Three other teachers were also killed while trying to protect their students.

Five and a half years ago, during another massacre at a US educational establishment, Virginia Tech, Liviu Librescu died barricading the door to his classroom and allowing his students to escape. 16 years ago, just four months after the Dunblane disaster, Lisa Potts suffered terrible injuries to her arms defending nursery school children (even younger than those at Sandy Hook) from a machete attack. In Mexico, Martha Rivera Alanis kept her children safe during a shoot-out a block from their primary school, getting them to sing songs while they kept out of the line of fire.

Numerous teachers have surely done the same in their time. In the wake of the Sandy Hook shooting, the Executive Director of Gun Owners of America has said teachers should be armed - I have not seen a single teacher saying they agree with this. Teachers with guns would not help in the slightest. Where would we put them? In our desks, locked away? It would take too long to access it. On our person? That just tells a shooter to take out the teacher first and then the students. And where would we fit in the training needed to be able to shoot to kill someone who was trying to kill us? Members of the Armed Forces spend months - years even - being trained to do so.

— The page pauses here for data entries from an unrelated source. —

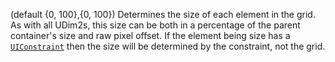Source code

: (default {0, 100},{0, 100}) Determines the size of each element in the
grid. As with all UDim2s, this size can be both in a percentage of the
parent container's size and raw pixel offset. If the element being size
has a [`UIConstraint`](https://create.roblox.com/docs/reference/engine/classes/UIConstraint) then the size will be determined by the
constraint, not the grid.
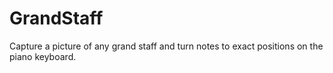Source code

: # GrandStaff
 Capture a picture of any grand staff and turn notes to exact positions on the piano keyboard.
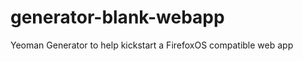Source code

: generator-blank-webapp
======================

Yeoman Generator to help kickstart a FirefoxOS compatible web app
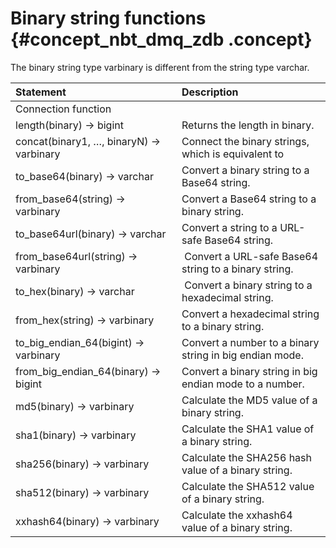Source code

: # Binary string functions {#concept_nbt_dmq_zdb .concept}

The binary string type varbinary is different from the string type varchar.

|Statement|Description|
|:--------|:----------|
|Connection function |||The result of `a || b`  is `ab`.|
|length\(binary\) → bigint|Returns the length in binary.|
|concat\(binary1, …, binaryN\) → varbinary|Connect the binary strings, which is equivalent to ||.|
|to\_base64\(binary\) → varchar|Convert a binary string to a Base64 string.|
|from\_base64\(string\) → varbinary|Convert a Base64 string to a binary string.|
|to\_base64url\(binary\) → varchar|Convert a string to a URL-safe Base64 string.|
|from\_base64url\(string\) → varbinary| Convert a URL-safe Base64 string to a binary string.|
|to\_hex\(binary\) → varchar| Convert a binary string to a hexadecimal string.|
|from\_hex\(string\) → varbinary|Convert a hexadecimal string to a binary string.|
|to\_big\_endian\_64\(bigint\) → varbinary|Convert a number to a binary string in big endian mode.|
|from\_big\_endian\_64\(binary\) → bigint|Convert a binary string in big endian mode to a number.|
|md5\(binary\) → varbinary|Calculate the MD5 value of a binary string.|
|sha1\(binary\) → varbinary|Calculate the SHA1 value of a binary string.|
|sha256\(binary\) → varbinary|Calculate the SHA256 hash value of a binary string.|
|sha512\(binary\) → varbinary|Calculate the SHA512 value of a binary string.|
|xxhash64\(binary\) → varbinary|Calculate the xxhash64 value of a binary string.|


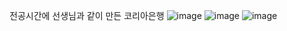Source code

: 전공시간에 선생님과 같이 만든 코리아은행
![image](https://github.com/minseok06/WDG/assets/121544294/20a54991-e8a7-4056-9aa6-e3de7b39509b)
![image](https://github.com/minseok06/WDG/assets/121544294/a54b0dd2-9bea-42a4-90b5-e5a5fa86e2b8)
![image](https://github.com/minseok06/WDG/assets/121544294/46cd11f6-01cf-4cda-8d48-5f46dab26e3d)
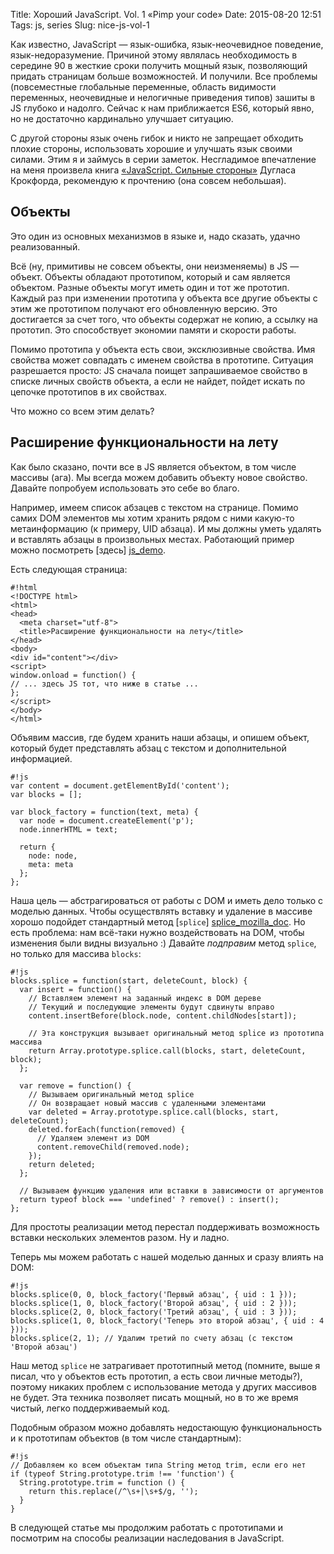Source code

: Title: Хороший JavaScript. Vol. 1 «Pimp your code»
Date: 2015-08-20 12:51
Tags: js, series
Slug: nice-js-vol-1

Как известно, JavaScript — язык-ошибка, язык-неочевидное поведение, язык-недоразумение.
Причиной этому являлась необходимость в середине 90 в жесткие сроки получить мощный язык,
позволяющий придать страницам больше возможностей. И получили.
Все проблемы (повсеместные глобальные переменные, область видимости переменных, неочевидные и нелогичные приведения типов)
зашиты в JS глубоко и надолго. Сейчас к нам приближается ES6, который явно, но не достаточно кардинально улучшает ситуацию.

С другой стороны язык очень гибок и никто не запрещает обходить плохие стороны, использовать хорошие и улучшать язык своими силами.
Этим я и займусь в серии заметок.
Несгладимое впечатление на меня произвела книга <a href="http://www.ozon.ru/context/detail/id/20217226/" class="nodecor">«<u>JavaScript. Сильные стороны</u>»</a> Дугласа Крокфорда,
рекомендую к прочтению (она совсем небольшая).

## <span id="objects">Объекты</span>
Это один из основных механизмов в языке и, надо сказать, удачно реализованный. 

Всё (ну, примитивы не совсем объекты, они неизменяемы) в JS — объект. Объекты обладают прототипом, который и сам является объектом. Разные объекты могут иметь один и тот же прототип. 
Каждый раз при изменении прототипа у объекта все другие объекты с этим же прототипом получают его обновленную версию.
Это достигается за счет того, что объекты содержат не копию, а ссылку на прототип. Это способствует экономии памяти и скорости работы.

Помимо прототипа у объекта есть свои, эксклюзивные свойства. Имя свойства может совпадать с именем свойства в прототипе.
Ситуация разрешается просто: JS сначала поищет запрашиваемое свойство в списке личных свойств объекта, а если не найдет, пойдет искать по цепочке прототипов в их свойствах.

Что можно со всем этим делать?

## Расширение функциональности на лету
Как было сказано, почти все в JS является объектом, в том числе массивы (ага). Мы всегда можем добавить объекту новое свойство.
Давайте попробуем использовать это себе во благо. 

Например, имеем список абзацев с текстом на странице. Помимо самих DOM элементов мы хотим хранить рядом с ними какую-то метаинформацию (к примеру, UID абзаца). 
И мы должны уметь удалять и вставлять абзацы в произвольных местах. Работающий пример можно посмотреть [здесь] [js_demo].

Есть следующая страница:

    #!html
    <!DOCTYPE html>
    <html>
    <head>
      <meta charset="utf-8">
      <title>Расширение функциональности на лету</title>
    </head>
    <body>
    <div id="content"></div>
    <script>
    window.onload = function() {
    // ... здесь JS тот, что ниже в статье ...
    };
    </script>
    </body>
    </html>

Объявим массив, где будем хранить наши абзацы, и опишем объект, который будет представлять абзац с текстом и дополнительной информацией.

    #!js
    var content = document.getElementById('content');
    var blocks = [];

    var block_factory = function(text, meta) {
      var node = document.createElement('p');
      node.innerHTML = text;

      return {
        node: node,
        meta: meta
      };
    };

Наша цель — абстрагироваться от работы с DOM и иметь дело только с моделью данных. Чтобы осуществлять вставку и удаление в массиве хорошо подойдет стандартный метод [`splice`] [splice_mozilla_doc].
Но есть проблема: нам всё-таки нужно воздействовать на DOM, чтобы изменения были видны <nobr>визуально :)</nobr> Давайте _подправим_ метод `splice`, но только для массива `blocks`:

    #!js
    blocks.splice = function(start, deleteCount, block) {
      var insert = function() {
        // Вставляем элемент на заданный индекс в DOM дереве
        // Текущий и последующие элементы будут сдвинуты вправо
        content.insertBefore(block.node, content.childNodes[start]);

        // Эта конструкция вызывает оригинальный метод splice из прототипа массива
        return Array.prototype.splice.call(blocks, start, deleteCount, block);
      };

      var remove = function() {
        // Вызываем оригинальный метод splice
        // Он возвращает новый массив с удаленными элементами
        var deleted = Array.prototype.splice.call(blocks, start, deleteCount);
        deleted.forEach(function(removed) {
          // Удаляем элемент из DOM
          content.removeChild(removed.node);
        });
        return deleted;
      };

      // Вызываем функцию удаления или вставки в зависимости от аргументов
      return typeof block === 'undefined' ? remove() : insert();
    };

Для простоты реализации метод перестал поддерживать возможность вставки нескольких элементов разом. Ну и ладно.

Теперь мы можем работать с нашей моделью данных и сразу влиять на DOM:

    #!js
    blocks.splice(0, 0, block_factory('Первый абзац', { uid : 1 }));
    blocks.splice(1, 0, block_factory('Второй абзац', { uid : 2 }));
    blocks.splice(2, 0, block_factory('Третий абзац', { uid : 3 }));
    blocks.splice(1, 0, block_factory('Теперь это второй абзац', { uid : 4 }));
    blocks.splice(2, 1); // Удалим третий по счету абзац (с текстом 'Второй абзац')

Наш метод `splice` не затрагивает прототипный метод (помните, выше я писал, что у объектов есть прототип, а есть свои личные методы?), 
поэтому никаких проблем с использование метода у других массивов не будет. 
Эта техника позволяет писать мощный, но в то же время чистый, легко поддерживаемый код.

Подобным образом можно добавлять недостающую функциональность и к прототипам объектов (в том числе стандартным):

    #!js
    // Добавляем ко всем объектам типа String метод trim, если его нет
    if (typeof String.prototype.trim !== 'function') {
      String.prototype.trim = function () {
        return this.replace(/^\s+|\s+$/g, '');
      }
    }

В следующей статье мы продолжим работать с прототипами и посмотрим на способы реализации наследования в JavaScript.

[splice_mozilla_doc]: https://developer.mozilla.org/ru/docs/Web/JavaScript/Reference/Global_Objects/Array/splice
[js_demo]: https://jsbin.com/qemaqo/edit?html,js,output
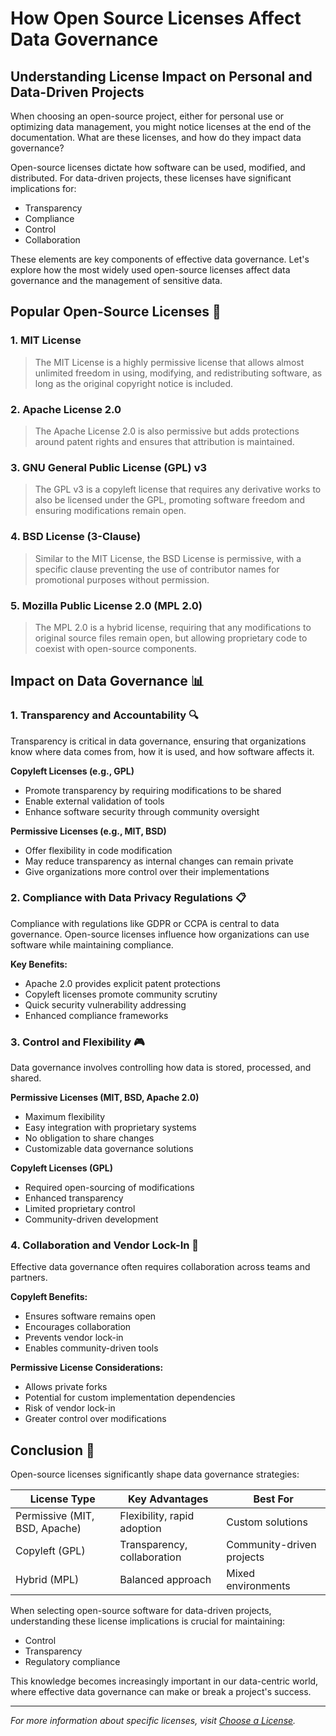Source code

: # How Open Source Licenses Affect Data Governance

## Understanding License Impact on Personal and Data-Driven Projects

When choosing an open-source project, either for personal use or optimizing data management, you might notice licenses at the end of the documentation. What are these licenses, and how do they impact data governance?

Open-source licenses dictate how software can be used, modified, and distributed. For data-driven projects, these licenses have significant implications for:

- Transparency
- Compliance
- Control
- Collaboration

These elements are key components of effective data governance. Let's explore how the most widely used open-source licenses affect data governance and the management of sensitive data.

## Popular Open-Source Licenses 🔑

### 1. MIT License

> The MIT License is a highly permissive license that allows almost unlimited freedom in using, modifying, and redistributing software, as long as the original copyright notice is included.

### 2. Apache License 2.0

> The Apache License 2.0 is also permissive but adds protections around patent rights and ensures that attribution is maintained.

### 3. GNU General Public License (GPL) v3

> The GPL v3 is a copyleft license that requires any derivative works to also be licensed under the GPL, promoting software freedom and ensuring modifications remain open.

### 4. BSD License (3-Clause)

> Similar to the MIT License, the BSD License is permissive, with a specific clause preventing the use of contributor names for promotional purposes without permission.

### 5. Mozilla Public License 2.0 (MPL 2.0)

> The MPL 2.0 is a hybrid license, requiring that any modifications to original source files remain open, but allowing proprietary code to coexist with open-source components.

## Impact on Data Governance 📊

### 1. Transparency and Accountability 🔍

Transparency is critical in data governance, ensuring that organizations know where data comes from, how it is used, and how software affects it.

**Copyleft Licenses (e.g., GPL)**

- Promote transparency by requiring modifications to be shared
- Enable external validation of tools
- Enhance software security through community oversight

**Permissive Licenses (e.g., MIT, BSD)**

- Offer flexibility in code modification
- May reduce transparency as internal changes can remain private
- Give organizations more control over their implementations

### 2. Compliance with Data Privacy Regulations 📋

Compliance with regulations like GDPR or CCPA is central to data governance. Open-source licenses influence how organizations can use software while maintaining compliance.

**Key Benefits:**

- Apache 2.0 provides explicit patent protections
- Copyleft licenses promote community scrutiny
- Quick security vulnerability addressing
- Enhanced compliance frameworks

### 3. Control and Flexibility 🎮

Data governance involves controlling how data is stored, processed, and shared.

**Permissive Licenses (MIT, BSD, Apache 2.0)**

- Maximum flexibility
- Easy integration with proprietary systems
- No obligation to share changes
- Customizable data governance solutions

**Copyleft Licenses (GPL)**

- Required open-sourcing of modifications
- Enhanced transparency
- Limited proprietary control
- Community-driven development

### 4. Collaboration and Vendor Lock-In 🤝

Effective data governance often requires collaboration across teams and partners.

**Copyleft Benefits:**

- Ensures software remains open
- Encourages collaboration
- Prevents vendor lock-in
- Enables community-driven tools

**Permissive License Considerations:**

- Allows private forks
- Potential for custom implementation dependencies
- Risk of vendor lock-in
- Greater control over modifications

## Conclusion 🎯

Open-source licenses significantly shape data governance strategies:

| License Type                  | Key Advantages              | Best For                  |
| ----------------------------- | --------------------------- | ------------------------- |
| Permissive (MIT, BSD, Apache) | Flexibility, rapid adoption | Custom solutions          |
| Copyleft (GPL)                | Transparency, collaboration | Community-driven projects |
| Hybrid (MPL)                  | Balanced approach           | Mixed environments        |

When selecting open-source software for data-driven projects, understanding these license implications is crucial for maintaining:

- Control
- Transparency
- Regulatory compliance

This knowledge becomes increasingly important in our data-centric world, where effective data governance can make or break a project's success.

---

_For more information about specific licenses, visit [Choose a License](https://choosealicense.com/)._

To suggest that, had the teachers had guns the tragedy could have been avoided, is to lay the blame for this at the feet of the teachers. Yet another thing that is apparently teachers' fault. As with the examples above, and no doubt many more, teachers have shown again and again that when the lives of their students are threatened, they will step in to defend them, to buy them time, to let them escape, to give their lives for the youngsters they love.

We have not had a major incident at my College. We have a lock-down procedure, which will override the computers in each classroom with a warning. We have to lock the doors, switch off the lights and hide away from doors and windows. The doors in our new building can only be opened from the outside with a staff pass and my lab is the furthest point from the main entrance.

My thoughts are with the families and colleagues of all those killed yesterday. I can hardly imagine something like this happening here, on my campus, but I only hope that, if that terrible day comes, I can muster some of the courage of the brave men and women who have put themselves between their students and an attacker.

1 comment:

  1. The bullshit around school shootings is growing old. "Is it too many guns? Is it not enough guns? Is it mental health? Is it the entertainment media?" Two important cultural issues are never raised: first is the behaviour of the news media, and second is the way in which we raise boys.

    Both have serious deficits, both are likely to be serious contributory factors to this kind of violence, but neither is mentioned. The closest anyone gets is the theoretical feminists talking amongst themselves about the nature of men, but if we accept that "the child is the father of the man" then we must accept that the choices these men make are informed by their upbringing. I despair.